WHAT IS BEING ASKED
Wherever the word "commons" turns up in a line of the entries, copy that line.

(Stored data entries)
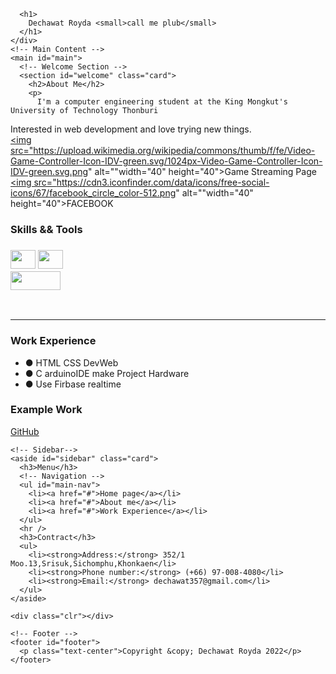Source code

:       <h1>
        Dechawat Royda <small>call me plub</small>
      </h1>
    </div>
    <!-- Main Content -->
    <main id="main">
      <!-- Welcome Section -->
      <section id="welcome" class="card">
        <h2>About Me</h2>
        <p>
          I'm a computer engineering student at the King Mongkut's University of Technology Thonburi
Interested in web development and love trying new things. <br />
          <a href="https://www.facebook.com/P-lub-Gaming-102563579143297" class="text-center"><img src="https://upload.wikimedia.org/wikipedia/commons/thumb/f/fe/Video-Game-Controller-Icon-IDV-green.svg/1024px-Video-Game-Controller-Icon-IDV-green.svg.png" alt=""width="40" height="40">Game Streaming Page
          </a>
          <a href="https://www.facebook.com/profile.php?id=100017935664780" class="text-center">
           <img src="https://cdn3.iconfinder.com/data/icons/free-social-icons/67/facebook_circle_color-512.png" alt=""width="40" height="40">FACEBOOK</a>        
        </p>
      </section>
      <!-- Blog Section -->
      <section id="blog">
        <!-- Article One -->
        <article class="article">
          <h3 align="left"> Skills && Tools</h3>
          <h1 align="left" dir="auto">
            <a href="https://www.arduino.cc" rel="nofollow"> 
                <img src="https://upload.wikimedia.org/wikipedia/commons/thumb/8/87/Arduino_Logo.svg/1024px-Arduino_Logo.svg.png" alt="" width="40" height="30" style="max-width: 100%;"></a>
            <a href="https://code.visualstudio.com" rel="nofollow"> 
                <img src="https://cdn.icon-icons.com/icons2/2107/PNG/512/file_type_vscode_icon_130084.png" alt="" width="40" height="30" style="max-width: 100%;"></a>  
            <a href="https://console.firebase.google.com" rel="nofollow"> 
                <img src="https://upload.wikimedia.org/wikipedia/commons/thumb/3/37/Firebase_Logo.svg/1280px-Firebase_Logo.svg.png" alt="" width="80" height="30" style="max-width: 100%;"></a>  
            </h1>   
        </article>
        <hr>
        <!-- Article Two -->
        <article class="article">
          <h3>Work Experience</h3>
          <p>
            <ul>
              <li>● HTML CSS DevWeb</li>
              <li>● C arduinoIDE make Project Hardware</li>
              <li>● Use Firbase realtime</li>
            </ul>
          <h3>Example Work</h3>
            <a href="">GitHub</a>
          </p>
        </article>
      </section>
    </main>

    <!-- Sidebar-->
    <aside id="sidebar" class="card">
      <h3>Menu</h3>
      <!-- Navigation -->
      <ul id="main-nav">
        <li><a href="#">Home page</a></li>
        <li><a href="#">About me</a></li>
        <li><a href="#">Work Experience</a></li>
      </ul>
      <hr />
      <h3>Contract</h3>
      <ul>
        <li><strong>Address:</strong> 352/1 Moo.13,Srisuk,Sichomphu,Khonkaen</li>
        <li><strong>Phone number:</strong> (+66) 97-008-4080</li>
        <li><strong>Email:</strong> dechawat357@gmail.com</li>
      </ul>
    </aside>

    <div class="clr"></div>

    <!-- Footer -->
    <footer id="footer">
      <p class="text-center">Copyright &copy; Dechawat Royda 2022</p>
    </footer>
  </body>
</html>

OUTPUT FOR THIS TASK
          <a href="https://www.facebook.com/P-lub-Gaming-102563579143297" class="text-center"><img src="https://upload.wikimedia.org/wikipedia/commons/thumb/f/fe/Video-Game-Controller-Icon-IDV-green.svg/1024px-Video-Game-Controller-Icon-IDV-green.svg.png" alt=""width="40" height="40">Game Streaming Page
                <img src="https://upload.wikimedia.org/wikipedia/commons/thumb/8/87/Arduino_Logo.svg/1024px-Arduino_Logo.svg.png" alt="" width="40" height="30" style="max-width: 100%;"></a>
                <img src="https://upload.wikimedia.org/wikipedia/commons/thumb/3/37/Firebase_Logo.svg/1280px-Firebase_Logo.svg.png" alt="" width="80" height="30" style="max-width: 100%;"></a>  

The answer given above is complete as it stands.